[Plain-text document sources]

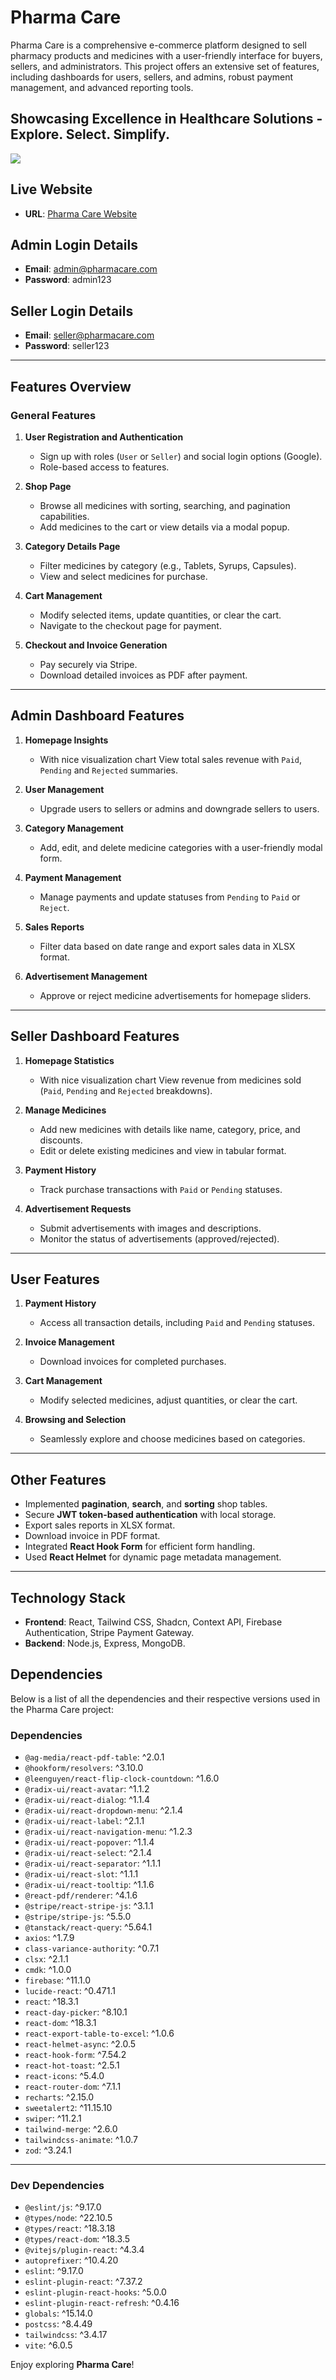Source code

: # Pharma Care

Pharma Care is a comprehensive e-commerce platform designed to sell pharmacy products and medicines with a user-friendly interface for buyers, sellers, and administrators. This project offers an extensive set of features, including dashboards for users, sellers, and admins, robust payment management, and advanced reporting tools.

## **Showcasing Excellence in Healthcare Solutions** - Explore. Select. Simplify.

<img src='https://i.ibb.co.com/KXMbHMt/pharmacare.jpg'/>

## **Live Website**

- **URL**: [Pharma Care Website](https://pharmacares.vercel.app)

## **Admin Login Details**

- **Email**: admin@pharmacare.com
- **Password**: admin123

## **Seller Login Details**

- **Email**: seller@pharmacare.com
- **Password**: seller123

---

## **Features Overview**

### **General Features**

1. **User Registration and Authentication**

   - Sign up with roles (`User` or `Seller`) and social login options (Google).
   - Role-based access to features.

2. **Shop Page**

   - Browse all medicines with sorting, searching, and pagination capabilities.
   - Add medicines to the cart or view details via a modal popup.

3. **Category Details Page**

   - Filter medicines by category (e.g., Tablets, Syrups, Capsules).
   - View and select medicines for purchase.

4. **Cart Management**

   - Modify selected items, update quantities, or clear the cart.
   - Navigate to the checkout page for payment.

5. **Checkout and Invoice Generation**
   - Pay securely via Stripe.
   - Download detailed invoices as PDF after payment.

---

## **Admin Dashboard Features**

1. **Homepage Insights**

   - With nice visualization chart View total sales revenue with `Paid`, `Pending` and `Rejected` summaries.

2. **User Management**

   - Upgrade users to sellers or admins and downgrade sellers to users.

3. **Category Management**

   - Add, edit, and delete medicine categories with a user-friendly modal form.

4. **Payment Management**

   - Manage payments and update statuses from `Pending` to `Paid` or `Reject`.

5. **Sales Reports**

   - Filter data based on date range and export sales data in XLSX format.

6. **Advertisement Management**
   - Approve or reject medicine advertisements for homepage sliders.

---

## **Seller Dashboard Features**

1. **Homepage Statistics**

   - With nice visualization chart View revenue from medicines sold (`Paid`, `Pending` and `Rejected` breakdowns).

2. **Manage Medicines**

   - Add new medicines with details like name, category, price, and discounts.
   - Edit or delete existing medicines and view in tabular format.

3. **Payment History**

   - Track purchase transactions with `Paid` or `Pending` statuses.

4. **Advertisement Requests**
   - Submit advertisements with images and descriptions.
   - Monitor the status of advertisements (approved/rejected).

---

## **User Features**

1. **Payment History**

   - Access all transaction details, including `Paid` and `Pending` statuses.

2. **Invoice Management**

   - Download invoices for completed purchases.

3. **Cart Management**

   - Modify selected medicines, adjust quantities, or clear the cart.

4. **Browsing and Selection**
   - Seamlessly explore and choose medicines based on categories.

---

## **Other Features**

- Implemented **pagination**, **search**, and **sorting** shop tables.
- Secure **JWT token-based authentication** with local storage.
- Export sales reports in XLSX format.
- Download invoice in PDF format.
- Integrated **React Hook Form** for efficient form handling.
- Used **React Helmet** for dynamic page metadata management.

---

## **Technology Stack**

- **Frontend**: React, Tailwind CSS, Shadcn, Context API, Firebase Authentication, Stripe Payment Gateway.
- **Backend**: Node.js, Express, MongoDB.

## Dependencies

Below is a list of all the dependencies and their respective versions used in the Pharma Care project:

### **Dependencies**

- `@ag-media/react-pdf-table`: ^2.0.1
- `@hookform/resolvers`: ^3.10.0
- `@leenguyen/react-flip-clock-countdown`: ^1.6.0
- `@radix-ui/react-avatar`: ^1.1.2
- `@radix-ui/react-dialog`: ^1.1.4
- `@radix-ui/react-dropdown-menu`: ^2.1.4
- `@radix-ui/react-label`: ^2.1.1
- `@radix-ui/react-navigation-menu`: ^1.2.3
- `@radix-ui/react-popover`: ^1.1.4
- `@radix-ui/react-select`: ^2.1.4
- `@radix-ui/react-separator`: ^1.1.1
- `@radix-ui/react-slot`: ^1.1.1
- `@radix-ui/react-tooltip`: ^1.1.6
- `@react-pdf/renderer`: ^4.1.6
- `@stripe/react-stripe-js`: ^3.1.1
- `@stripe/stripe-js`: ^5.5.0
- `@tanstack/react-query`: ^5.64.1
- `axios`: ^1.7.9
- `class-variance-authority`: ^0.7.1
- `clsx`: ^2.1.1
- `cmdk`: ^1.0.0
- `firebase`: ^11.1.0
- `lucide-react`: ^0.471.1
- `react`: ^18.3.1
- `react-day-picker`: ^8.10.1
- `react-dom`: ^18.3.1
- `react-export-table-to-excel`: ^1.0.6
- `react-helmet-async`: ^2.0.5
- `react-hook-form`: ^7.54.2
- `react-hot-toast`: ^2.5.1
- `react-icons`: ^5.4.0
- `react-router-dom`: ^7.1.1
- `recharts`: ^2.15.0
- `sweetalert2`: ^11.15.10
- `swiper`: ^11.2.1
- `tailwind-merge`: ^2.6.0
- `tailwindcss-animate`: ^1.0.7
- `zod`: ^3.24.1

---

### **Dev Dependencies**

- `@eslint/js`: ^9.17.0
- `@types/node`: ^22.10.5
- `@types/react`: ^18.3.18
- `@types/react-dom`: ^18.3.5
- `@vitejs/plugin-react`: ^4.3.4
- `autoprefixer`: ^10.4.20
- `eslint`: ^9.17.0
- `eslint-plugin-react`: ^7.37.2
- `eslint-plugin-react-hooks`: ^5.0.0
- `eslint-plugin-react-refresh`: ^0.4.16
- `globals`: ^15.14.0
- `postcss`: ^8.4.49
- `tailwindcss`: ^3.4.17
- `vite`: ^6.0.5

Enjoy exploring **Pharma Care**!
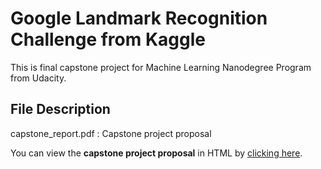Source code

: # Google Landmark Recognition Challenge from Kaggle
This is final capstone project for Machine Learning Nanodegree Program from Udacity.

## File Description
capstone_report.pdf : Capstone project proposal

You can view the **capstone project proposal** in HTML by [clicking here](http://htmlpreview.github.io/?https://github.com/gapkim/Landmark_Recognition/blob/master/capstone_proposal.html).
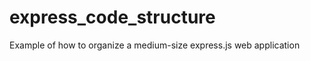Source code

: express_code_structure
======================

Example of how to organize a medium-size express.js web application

◆ **TRY IT**:
Across all lines above, count those with the string "plugin". Only the number is wanted.

◆ **TASK ANSWER**:
4